Joseph Bloom 30 Apr 2023 8:14 UTC
1 point
0
Thanks Spencer! I’d love to respond in detail but alas, I lack the time at the moment.

Some quick points:
1. I’m also really excited about SLT work. I’m curious to what degree there’s value in looking at toy models (such as Neel’s grokking work) and exploring them via SLT or to what extent reasoning in SLT might be reinvigorated by integrating experimental ideas/methodology from MI (such as progress measures). It feels plausible to me that there just haven’t been enough people in any of a number of intersections look at stuff and this is a good example. Not sure if you’re planning on going to this: https://www.lesswrong.com/posts/HtxLbGvD7htCybLmZ/singularities-against-the-singularity-announcing-workshop-on but it’s probably not in the cards for me. I’m wondering if promoting it to people with MI experience could be good.
2. I totally get what you’re saying about toy model in sense A or B doesn’t necessarily equate to a toy model being a version of the hard part of the problem. This explanation helped a lot, thank you!

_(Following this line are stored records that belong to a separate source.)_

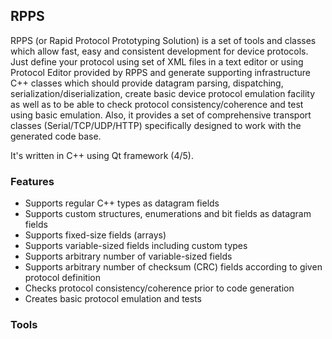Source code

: ## RPPS
RPPS (or Rapid Protocol Prototyping Solution) is a set of tools and classes which allow fast, easy and consistent development for device protocols. Just define your protocol using set of XML files in a text editor or using Protocol Editor provided by RPPS and generate supporting infrastructure C++ classes which should provide datagram parsing, dispatching, serialization/diserialization, create basic device protocol emulation facility as well as to be able to check protocol consistency/coherence and test using basic emulation. Also, it provides a set of comprehensive transport classes (Serial/TCP/UDP/HTTP) specifically designed to work with the generated code base.

It's written in C++ using Qt framework (4/5).

### Features
- Supports regular C++ types as datagram fields
- Supports custom structures, enumerations and bit fields as datagram fields
- Supports fixed-size fields (arrays)
- Supports variable-sized fields including custom types
- Supports arbitrary number of variable-sized fields
- Supports arbitrary number of checksum (CRC) fields according to given protocol definition
- Checks protocol consistency/coherence prior to code generation
- Creates basic protocol emulation and tests

### Tools



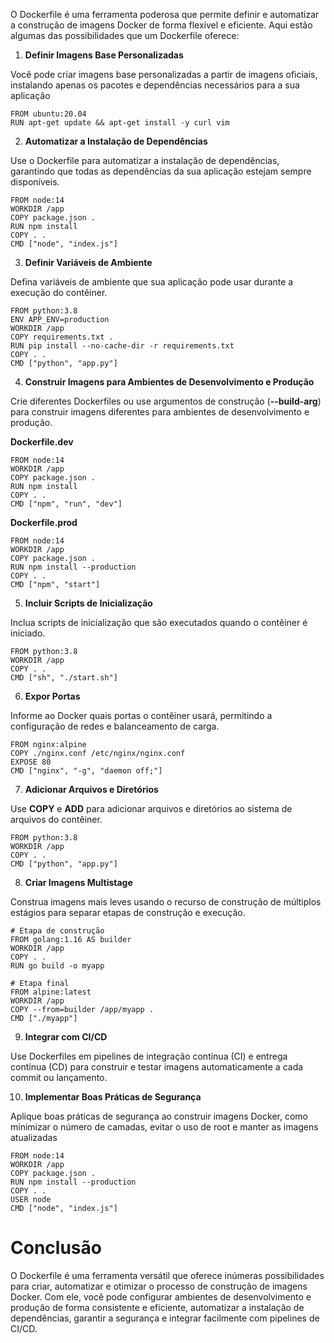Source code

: O Dockerfile é uma ferramenta poderosa que permite definir e automatizar a construção de imagens Docker de forma flexível e eficiente. Aqui estão algumas das possibilidades que um Dockerfile oferece:

1. **Definir Imagens Base Personalizadas**

Você pode criar imagens base personalizadas a partir de imagens oficiais, instalando apenas os pacotes e dependências necessários para a sua aplicação

    FROM ubuntu:20.04
    RUN apt-get update && apt-get install -y curl vim

2. **Automatizar a Instalação de Dependências**

Use o Dockerfile para automatizar a instalação de dependências, garantindo que todas as dependências da sua aplicação estejam sempre disponíveis.

    FROM node:14
    WORKDIR /app
    COPY package.json .
    RUN npm install
    COPY . .
    CMD ["node", "index.js"]

3. **Definir Variáveis de Ambiente**

Defina variáveis de ambiente que sua aplicação pode usar durante a execução do contêiner.

    FROM python:3.8
    ENV APP_ENV=production
    WORKDIR /app
    COPY requirements.txt .
    RUN pip install --no-cache-dir -r requirements.txt
    COPY . .
    CMD ["python", "app.py"]

4. **Construir Imagens para Ambientes de Desenvolvimento e Produção**

Crie diferentes Dockerfiles ou use argumentos de construção (**--build-arg**) para construir imagens diferentes para ambientes de desenvolvimento e produção.

**Dockerfile.dev**

    FROM node:14
    WORKDIR /app
    COPY package.json .
    RUN npm install
    COPY . .
    CMD ["npm", "run", "dev"]

**Dockerfile.prod**

    FROM node:14
    WORKDIR /app
    COPY package.json .
    RUN npm install --production
    COPY . .
    CMD ["npm", "start"]

5. **Incluir Scripts de Inicialização**

Inclua scripts de inicialização que são executados quando o contêiner é iniciado.

    FROM python:3.8
    WORKDIR /app
    COPY . .
    CMD ["sh", "./start.sh"]

6. **Expor Portas**

Informe ao Docker quais portas o contêiner usará, permitindo a configuração de redes e balanceamento de carga.

    FROM nginx:alpine
    COPY ./nginx.conf /etc/nginx/nginx.conf
    EXPOSE 80
    CMD ["nginx", "-g", "daemon off;"]

7. **Adicionar Arquivos e Diretórios**

Use **COPY** e **ADD** para adicionar arquivos e diretórios ao sistema de arquivos do contêiner.

    FROM python:3.8
    WORKDIR /app
    COPY . .
    CMD ["python", "app.py"]

8. **Criar Imagens Multistage**

Construa imagens mais leves usando o recurso de construção de múltiplos estágios para separar etapas de construção e execução.

    # Etapa de construção
    FROM golang:1.16 AS builder
    WORKDIR /app
    COPY . .
    RUN go build -o myapp

    # Etapa final
    FROM alpine:latest
    WORKDIR /app
    COPY --from=builder /app/myapp .
    CMD ["./myapp"]

9. **Integrar com CI/CD**

Use Dockerfiles em pipelines de integração contínua (CI) e entrega contínua (CD) para construir e testar imagens automaticamente a cada commit ou lançamento.

10. **Implementar Boas Práticas de Segurança**

Aplique boas práticas de segurança ao construir imagens Docker, como minimizar o número de camadas, evitar o uso de root e manter as imagens atualizadas

    FROM node:14
    WORKDIR /app
    COPY package.json .
    RUN npm install --production
    COPY . .
    USER node
    CMD ["node", "index.js"]

# Conclusão

O Dockerfile é uma ferramenta versátil que oferece inúmeras possibilidades para criar, automatizar e otimizar o processo de construção de imagens Docker. Com ele, você pode configurar ambientes de desenvolvimento e produção de forma consistente e eficiente, automatizar a instalação de dependências, garantir a segurança e integrar facilmente com pipelines de CI/CD.
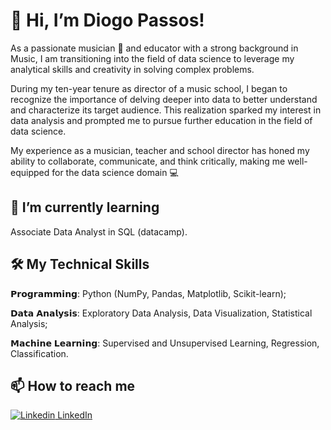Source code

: # 👋 Hi, I’m Diogo Passos!
As a passionate musician 🎵 and educator with a strong background in Music, I am transitioning into the field of data science to leverage my analytical skills and creativity in solving complex problems. 

During my ten-year tenure as director of a music school, I began to recognize the importance of delving deeper into data to better understand and characterize its target audience. This realization sparked my interest in data analysis and prompted me to pursue further education in the field of data science.

My experience as a musician, teacher and school director has honed my ability to collaborate, communicate, and think critically, making me well-equipped for the data science domain 💻
## 🌱 I’m currently learning
Associate Data Analyst in SQL (datacamp).
## 🛠️ My Technical Skills
𝗣𝗿𝗼𝗴𝗿𝗮𝗺𝗺𝗶𝗻𝗴: Python (NumPy, Pandas, Matplotlib, Scikit-learn);

𝗗𝗮𝘁𝗮 𝗔𝗻𝗮𝗹𝘆𝘀𝗶𝘀: Exploratory Data Analysis, Data Visualization, Statistical Analysis;

𝗠𝗮𝗰𝗵𝗶𝗻𝗲 𝗟𝗲𝗮𝗿𝗻𝗶𝗻𝗴: Supervised and Unsupervised Learning, Regression, Classification.
## 📫 How to reach me
[![Linkedin](https://i.stack.imgur.com/gVE0j.png) LinkedIn](https://www.linkedin.com/in/dpassos91/)



<!---
dpassos91/dpassos91 is a ✨ special ✨ repository because its `README.md` (this file) appears on your GitHub profile.
You can click the Preview link to take a look at your changes.
--->
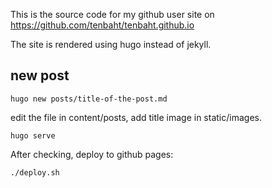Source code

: This is the source code for my github user site on
https://github.com/tenbaht/tenbaht.github.io

The site is rendered using hugo instead of jekyll.

## new post

	hugo new posts/title-of-the-post.md

edit the file in content/posts, add title image in static/images.

	hugo serve

After checking, deploy to github pages:

	./deploy.sh
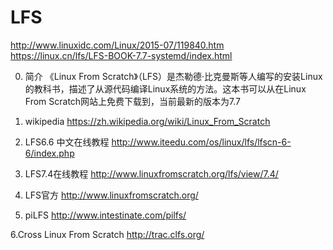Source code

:# LFS
http://www.linuxidc.com/Linux/2015-07/119840.htm  
https://linux.cn/lfs/LFS-BOOK-7.7-systemd/index.html  

0. 简介
《Linux From Scratch》（LFS）是杰勒德·比克曼斯等人编写的安装Linux的教科书，描述了从源代码编译Linux系统的方法。这本书可以从在Linux From Scratch网站上免费下载到，当前最新的版本为7.7

1. wikipedia
https://zh.wikipedia.org/wiki/Linux_From_Scratch

2. LFS6.6 中文在线教程
http://www.iteedu.com/os/linux/lfs/lfscn-6-6/index.php

3. LFS7.4在线教程
http://www.linuxfromscratch.org/lfs/view/7.4/

4. LFS官方
http://www.linuxfromscratch.org/

5. piLFS
http://www.intestinate.com/pilfs/

6.Cross Linux From Scratch
http://trac.clfs.org/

3. I hear what you are saying about next steps being challenging for logistical and coordination issues and because the problem is just really hard! I guess the recourse we have is something like: Look for opportunities/chances that might justify giving something like this more attention or coordination. I’m also wondering if there might be ways of dramatically lowering the bar for doing work in related areas (eg: the same way Neel writing TransformerLens got a lot more people into MI).
  
  Looking forward to more discussions on this in the future, all the best!